En août 1885, quelques mois après la fondation de la Ligue socialiste, Engels écrit à Kautsky : « Après les élections […], les conditions en faveur de l’émergence d’un mouvement socialiste s’élargiront et se consolideront. C’est pourquoi je suis heureux de constater que le mouvement hyndmanien ne prendra sérieusement racine nulle part et que le mouvement simple, maladroit, merveilleusement gaffeur, mais sincère de la Ligue socialiste gagne lentement mais apparemment sûrement du terrain ». (2). Au début de l’année suivante, dans une lettre à Sorge, après avoir critiqué les manœuvres électorales de la SDF, il conclut « mais s’il s’avère possible d’éduquer au sein de la Ligue socialiste un noyau ayant une compréhension des questions théoriques, des progrès considérables auront été faits vers l’éruption, qui ne saurait tarder, d’un véritable mouvement de masse ». (3) Cette compréhension du potentiel découlant de l’évolution des conditions objectives est la raison fondamentale pour laquelle Engels a apporté son soutien à la création de la Ligue socialiste, en donnant des conseils à Morris, Bax et les Avelings, en aidant à rédiger leur projet de plateforme programmatique et en contribuant à un article dans Commonweal, le journal de la Ligue. Dans ce dernier, il soulignait que c’était la détérioration de la situation économique en Grande-Bretagne qui jetterait les bases de la renaissance du socialisme, le message implicite étant que les socialistes devaient accompagner ce processus, en marchant aux côtés des travailleurs et en cherchant à les pousser vers l’avant, plutôt que de chercher à imposer une doctrine pure de l’extérieur.
Cette stratégie était clairement exposée dans le projet de plateforme, rédigé par Eleanor Marx et Edward Aveling avec les conseils d’Engels, qui prévoiyait la participation aux élections et le soutien aux syndicats ainsi qu’aux autres organismes socialistes. L’objectif primordial était de « former un parti travailliste socialiste national et international ». (4) Cet objectif fut adopté par le conseil provisoire, formé immédiatement après la scission, mais ensuite renversé, avec le soutien de Morris, lors de la première conférence de la Ligue en juillet 1885 en faveur d’une position anti-électorale.

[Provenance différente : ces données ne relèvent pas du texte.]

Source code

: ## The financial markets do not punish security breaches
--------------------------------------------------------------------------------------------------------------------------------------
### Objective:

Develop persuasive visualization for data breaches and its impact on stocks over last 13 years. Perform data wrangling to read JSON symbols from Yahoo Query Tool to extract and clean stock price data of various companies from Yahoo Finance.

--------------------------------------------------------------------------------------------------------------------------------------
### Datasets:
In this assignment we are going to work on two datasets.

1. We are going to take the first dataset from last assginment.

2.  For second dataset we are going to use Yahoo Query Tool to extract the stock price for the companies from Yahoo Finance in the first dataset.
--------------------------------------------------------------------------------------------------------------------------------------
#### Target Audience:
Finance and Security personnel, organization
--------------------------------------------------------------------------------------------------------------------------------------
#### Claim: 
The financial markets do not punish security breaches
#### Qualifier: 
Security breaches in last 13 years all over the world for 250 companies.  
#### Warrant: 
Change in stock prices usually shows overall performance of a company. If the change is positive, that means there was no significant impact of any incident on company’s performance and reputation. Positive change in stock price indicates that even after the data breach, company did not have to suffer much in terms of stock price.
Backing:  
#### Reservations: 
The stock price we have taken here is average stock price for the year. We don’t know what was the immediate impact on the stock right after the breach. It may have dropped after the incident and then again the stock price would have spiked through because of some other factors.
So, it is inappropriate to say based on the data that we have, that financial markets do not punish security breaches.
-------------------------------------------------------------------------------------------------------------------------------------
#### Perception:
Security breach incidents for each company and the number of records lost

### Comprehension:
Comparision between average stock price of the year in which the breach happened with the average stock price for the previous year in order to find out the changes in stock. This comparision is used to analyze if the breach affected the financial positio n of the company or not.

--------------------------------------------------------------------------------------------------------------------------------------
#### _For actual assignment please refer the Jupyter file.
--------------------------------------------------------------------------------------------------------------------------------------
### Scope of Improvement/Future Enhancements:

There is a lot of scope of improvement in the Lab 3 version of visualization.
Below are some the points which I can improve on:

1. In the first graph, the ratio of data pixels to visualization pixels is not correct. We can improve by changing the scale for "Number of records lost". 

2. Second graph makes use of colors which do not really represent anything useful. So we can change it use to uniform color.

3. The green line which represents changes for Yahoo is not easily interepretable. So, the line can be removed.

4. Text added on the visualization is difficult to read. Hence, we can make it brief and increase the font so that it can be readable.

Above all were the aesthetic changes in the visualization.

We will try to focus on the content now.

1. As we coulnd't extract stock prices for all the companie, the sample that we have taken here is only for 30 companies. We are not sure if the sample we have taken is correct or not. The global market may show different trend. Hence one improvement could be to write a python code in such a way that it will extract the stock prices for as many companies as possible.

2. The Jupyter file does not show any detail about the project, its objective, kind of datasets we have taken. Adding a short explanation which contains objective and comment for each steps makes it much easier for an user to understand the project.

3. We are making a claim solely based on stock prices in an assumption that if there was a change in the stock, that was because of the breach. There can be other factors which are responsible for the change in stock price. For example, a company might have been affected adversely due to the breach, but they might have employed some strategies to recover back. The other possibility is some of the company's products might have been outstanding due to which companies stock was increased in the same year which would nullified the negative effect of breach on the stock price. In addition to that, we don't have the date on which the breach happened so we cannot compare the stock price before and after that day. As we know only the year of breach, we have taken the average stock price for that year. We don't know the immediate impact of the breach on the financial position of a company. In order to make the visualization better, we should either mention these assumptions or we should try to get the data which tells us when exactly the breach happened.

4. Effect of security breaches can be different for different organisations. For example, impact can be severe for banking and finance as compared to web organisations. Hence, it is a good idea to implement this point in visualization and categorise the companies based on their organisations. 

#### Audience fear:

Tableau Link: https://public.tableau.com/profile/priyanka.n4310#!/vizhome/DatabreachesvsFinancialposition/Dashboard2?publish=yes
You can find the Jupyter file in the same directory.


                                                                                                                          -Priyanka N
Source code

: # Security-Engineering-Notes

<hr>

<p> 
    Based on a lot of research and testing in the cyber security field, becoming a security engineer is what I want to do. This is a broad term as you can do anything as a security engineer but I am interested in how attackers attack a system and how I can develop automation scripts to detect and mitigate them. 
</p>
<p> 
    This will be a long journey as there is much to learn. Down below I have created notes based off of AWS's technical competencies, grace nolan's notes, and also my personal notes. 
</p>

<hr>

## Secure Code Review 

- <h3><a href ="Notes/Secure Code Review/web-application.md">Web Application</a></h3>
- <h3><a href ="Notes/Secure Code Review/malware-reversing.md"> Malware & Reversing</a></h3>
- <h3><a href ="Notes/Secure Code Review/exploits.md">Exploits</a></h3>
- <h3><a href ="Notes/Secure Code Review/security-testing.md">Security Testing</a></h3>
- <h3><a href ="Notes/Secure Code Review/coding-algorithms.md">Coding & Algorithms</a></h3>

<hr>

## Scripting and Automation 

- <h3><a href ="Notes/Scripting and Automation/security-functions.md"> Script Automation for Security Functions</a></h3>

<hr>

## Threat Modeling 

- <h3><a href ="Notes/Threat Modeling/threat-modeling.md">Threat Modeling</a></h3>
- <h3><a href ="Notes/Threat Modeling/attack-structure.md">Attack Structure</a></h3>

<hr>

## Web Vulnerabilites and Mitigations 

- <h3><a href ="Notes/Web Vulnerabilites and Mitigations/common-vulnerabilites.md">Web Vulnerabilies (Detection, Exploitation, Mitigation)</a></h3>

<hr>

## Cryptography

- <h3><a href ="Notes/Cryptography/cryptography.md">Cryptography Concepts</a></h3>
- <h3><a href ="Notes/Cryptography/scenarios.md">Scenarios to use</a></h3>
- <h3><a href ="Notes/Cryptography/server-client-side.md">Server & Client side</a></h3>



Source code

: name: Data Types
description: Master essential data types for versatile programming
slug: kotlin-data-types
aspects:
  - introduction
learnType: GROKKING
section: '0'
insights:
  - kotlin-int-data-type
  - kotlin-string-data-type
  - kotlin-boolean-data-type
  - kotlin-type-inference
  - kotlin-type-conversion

Dans un certain nombre de domaines, la Ligue a fait des progrès importants. Au niveau programmatique, le Manifeste de la Ligue socialiste mettait l’accent sur le renversement révolutionnaire de la société par un prolétariat conscient de constituer une classe, rejetant « certains plans incomplets de réforme sociale », et déclarant fermement son internationalisme : « pour nous, il n’y a pas de nations, uniquement des masses disparates de travailleurs et d’amis, dont les sympathies mutuelles sont contrôlées ou perverties par des groupes de patrons et d’escrocs dont l’intérêt est d’attiser les rivalités et les haines entre les habitants de différents pays ». Au niveau de l’organisation, et en contraste direct avec la SDF, le journal de la Ligue était considéré comme exprimant les opinions de l’organisation et demeurant sous le contrôle : « Le rédacteur en chef et le sous-rédacteur en chef [Morris et Edward Aveling respectivement] agissent en tant que délégués de la Ligue socialiste, et sous son contrôle direct : toute erreur de principe, par conséquent, et toute déclaration erronée sur les objectifs ou les tactiques de la Ligue, sont susceptibles d’être corrigées par cet organisme ». (5) De façon plus générale, la Ligue a adopté une approche marxiste de l’histoire. On le voit très clairement dans la série « Socialism from the Root up », écrite conjointement par Morris et Bax, et publiée dans le Commonweal entre mai 1886 et mai 1888. La majeure partie de la série est consacrée à une exposition du « socialisme scientifique », comprenant un résumé de l’analyse économique du Capital.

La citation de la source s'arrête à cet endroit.